→ What to do
Once you reach the line that holds "env/bin/python -m pip" in the listing below, output it and every line after it through the line that holds "sudo reboot", word for word.

→ Provided data
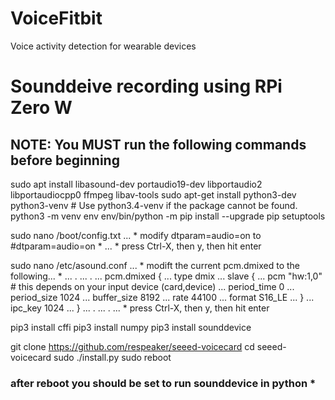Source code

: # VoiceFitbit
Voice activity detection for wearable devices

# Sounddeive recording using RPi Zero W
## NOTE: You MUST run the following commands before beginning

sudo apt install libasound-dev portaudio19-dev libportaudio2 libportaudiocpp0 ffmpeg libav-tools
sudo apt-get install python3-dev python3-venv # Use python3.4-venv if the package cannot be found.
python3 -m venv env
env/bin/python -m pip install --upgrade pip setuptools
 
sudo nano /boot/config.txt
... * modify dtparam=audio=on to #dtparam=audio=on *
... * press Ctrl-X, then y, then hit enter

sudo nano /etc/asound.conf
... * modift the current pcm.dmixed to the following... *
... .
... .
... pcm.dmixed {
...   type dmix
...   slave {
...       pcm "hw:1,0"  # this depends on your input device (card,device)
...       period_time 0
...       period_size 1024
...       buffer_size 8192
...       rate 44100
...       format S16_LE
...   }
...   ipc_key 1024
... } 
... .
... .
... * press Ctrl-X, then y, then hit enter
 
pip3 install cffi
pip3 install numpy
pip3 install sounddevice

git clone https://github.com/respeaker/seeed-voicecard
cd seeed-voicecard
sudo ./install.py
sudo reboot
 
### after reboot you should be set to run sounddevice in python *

==

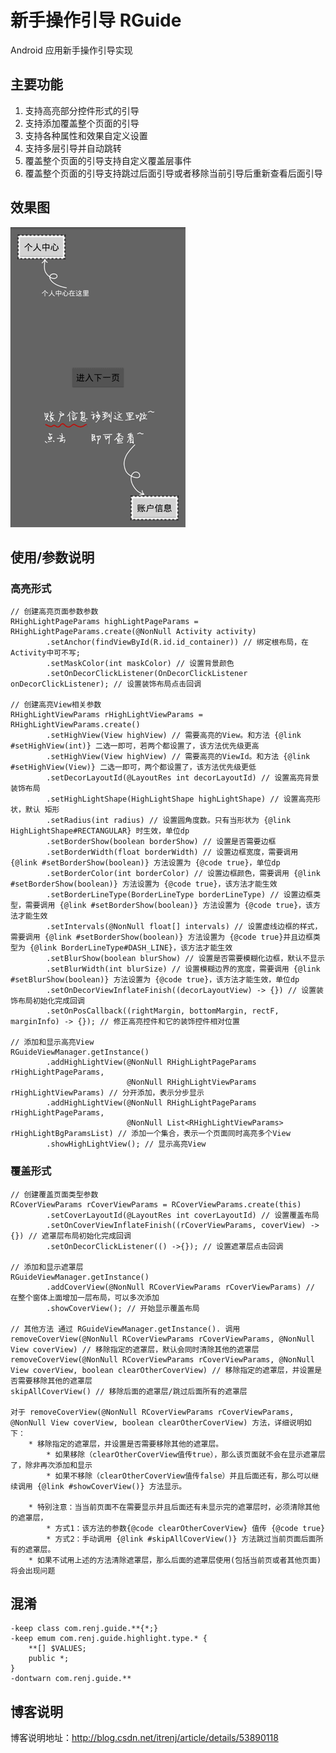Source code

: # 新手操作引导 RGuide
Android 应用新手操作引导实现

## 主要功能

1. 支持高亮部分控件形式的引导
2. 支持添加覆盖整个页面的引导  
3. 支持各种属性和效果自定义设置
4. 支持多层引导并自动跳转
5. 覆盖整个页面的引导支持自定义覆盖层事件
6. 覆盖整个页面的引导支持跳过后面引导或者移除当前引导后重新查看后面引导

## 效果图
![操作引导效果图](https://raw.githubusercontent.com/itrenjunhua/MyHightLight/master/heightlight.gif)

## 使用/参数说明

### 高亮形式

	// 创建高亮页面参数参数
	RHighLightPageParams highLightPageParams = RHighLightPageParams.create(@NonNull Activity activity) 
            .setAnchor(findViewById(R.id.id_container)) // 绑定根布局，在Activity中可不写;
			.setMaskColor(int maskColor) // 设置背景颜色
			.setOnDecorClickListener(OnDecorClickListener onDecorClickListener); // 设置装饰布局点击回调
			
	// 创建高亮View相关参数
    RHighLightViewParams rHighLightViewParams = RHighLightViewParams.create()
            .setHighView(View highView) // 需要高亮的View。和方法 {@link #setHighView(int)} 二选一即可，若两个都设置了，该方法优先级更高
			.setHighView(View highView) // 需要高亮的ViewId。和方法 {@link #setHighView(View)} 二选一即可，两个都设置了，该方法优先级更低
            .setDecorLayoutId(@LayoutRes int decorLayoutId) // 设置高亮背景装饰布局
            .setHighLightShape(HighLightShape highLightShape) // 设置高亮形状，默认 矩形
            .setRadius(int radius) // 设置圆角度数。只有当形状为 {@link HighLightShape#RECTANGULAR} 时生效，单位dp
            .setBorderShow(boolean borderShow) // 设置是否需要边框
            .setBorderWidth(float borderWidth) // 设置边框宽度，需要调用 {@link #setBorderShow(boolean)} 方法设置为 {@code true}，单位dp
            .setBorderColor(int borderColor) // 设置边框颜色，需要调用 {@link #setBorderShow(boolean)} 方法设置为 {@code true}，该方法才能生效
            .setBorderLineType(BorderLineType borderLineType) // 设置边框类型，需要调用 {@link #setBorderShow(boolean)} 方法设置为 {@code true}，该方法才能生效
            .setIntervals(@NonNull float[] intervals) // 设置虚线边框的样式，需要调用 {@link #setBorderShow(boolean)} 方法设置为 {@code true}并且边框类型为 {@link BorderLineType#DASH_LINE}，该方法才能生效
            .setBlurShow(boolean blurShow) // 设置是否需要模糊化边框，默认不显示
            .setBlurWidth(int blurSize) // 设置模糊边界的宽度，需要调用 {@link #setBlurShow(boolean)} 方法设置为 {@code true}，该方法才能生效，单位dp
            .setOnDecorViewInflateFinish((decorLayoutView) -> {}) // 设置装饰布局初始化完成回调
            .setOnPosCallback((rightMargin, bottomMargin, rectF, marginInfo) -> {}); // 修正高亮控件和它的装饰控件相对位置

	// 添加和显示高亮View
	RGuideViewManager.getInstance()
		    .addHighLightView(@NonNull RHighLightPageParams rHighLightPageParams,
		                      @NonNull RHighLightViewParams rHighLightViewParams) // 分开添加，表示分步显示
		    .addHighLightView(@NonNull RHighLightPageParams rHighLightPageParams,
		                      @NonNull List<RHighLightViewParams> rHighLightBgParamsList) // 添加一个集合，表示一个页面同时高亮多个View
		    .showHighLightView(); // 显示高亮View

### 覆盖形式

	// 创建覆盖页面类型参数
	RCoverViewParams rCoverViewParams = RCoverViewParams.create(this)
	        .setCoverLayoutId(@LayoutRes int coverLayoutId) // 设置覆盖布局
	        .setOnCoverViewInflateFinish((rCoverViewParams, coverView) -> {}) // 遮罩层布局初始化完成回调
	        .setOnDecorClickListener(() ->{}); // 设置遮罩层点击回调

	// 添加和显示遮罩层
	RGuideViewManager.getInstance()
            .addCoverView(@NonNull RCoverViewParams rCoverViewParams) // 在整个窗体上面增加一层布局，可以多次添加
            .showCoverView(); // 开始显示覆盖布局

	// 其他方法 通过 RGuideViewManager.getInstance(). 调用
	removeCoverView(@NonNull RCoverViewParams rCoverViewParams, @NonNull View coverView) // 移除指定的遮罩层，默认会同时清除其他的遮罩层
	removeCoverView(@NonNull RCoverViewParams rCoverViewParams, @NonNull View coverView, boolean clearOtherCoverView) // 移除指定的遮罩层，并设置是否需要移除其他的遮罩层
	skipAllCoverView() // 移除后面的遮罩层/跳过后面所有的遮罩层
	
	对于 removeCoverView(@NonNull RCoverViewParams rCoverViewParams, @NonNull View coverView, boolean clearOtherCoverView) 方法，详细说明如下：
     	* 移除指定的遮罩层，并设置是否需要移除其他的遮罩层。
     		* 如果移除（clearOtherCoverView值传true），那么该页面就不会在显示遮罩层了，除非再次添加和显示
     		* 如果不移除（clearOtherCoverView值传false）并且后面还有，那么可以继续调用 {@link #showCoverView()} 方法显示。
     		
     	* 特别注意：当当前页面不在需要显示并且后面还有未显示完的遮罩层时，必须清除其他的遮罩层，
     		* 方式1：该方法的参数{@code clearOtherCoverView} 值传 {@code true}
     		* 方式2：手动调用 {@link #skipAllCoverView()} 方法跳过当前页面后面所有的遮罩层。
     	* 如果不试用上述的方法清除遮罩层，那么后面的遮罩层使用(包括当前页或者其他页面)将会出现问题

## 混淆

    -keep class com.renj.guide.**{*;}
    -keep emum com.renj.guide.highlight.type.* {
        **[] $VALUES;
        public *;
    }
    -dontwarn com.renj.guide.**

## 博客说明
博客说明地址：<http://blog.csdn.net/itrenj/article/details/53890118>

→ Solved problem
env/bin/python -m pip install --upgrade pip setuptools
 
sudo nano /boot/config.txt
... * modify dtparam=audio=on to #dtparam=audio=on *
... * press Ctrl-X, then y, then hit enter

sudo nano /etc/asound.conf
... * modift the current pcm.dmixed to the following... *
... .
... .
... pcm.dmixed {
...   type dmix
...   slave {
...       pcm "hw:1,0"  # this depends on your input device (card,device)
...       period_time 0
...       period_size 1024
...       buffer_size 8192
...       rate 44100
...       format S16_LE
...   }
...   ipc_key 1024
... } 
... .
... .
... * press Ctrl-X, then y, then hit enter
 
pip3 install cffi
pip3 install numpy
pip3 install sounddevice

git clone https://github.com/respeaker/seeed-voicecard
cd seeed-voicecard
sudo ./install.py
sudo reboot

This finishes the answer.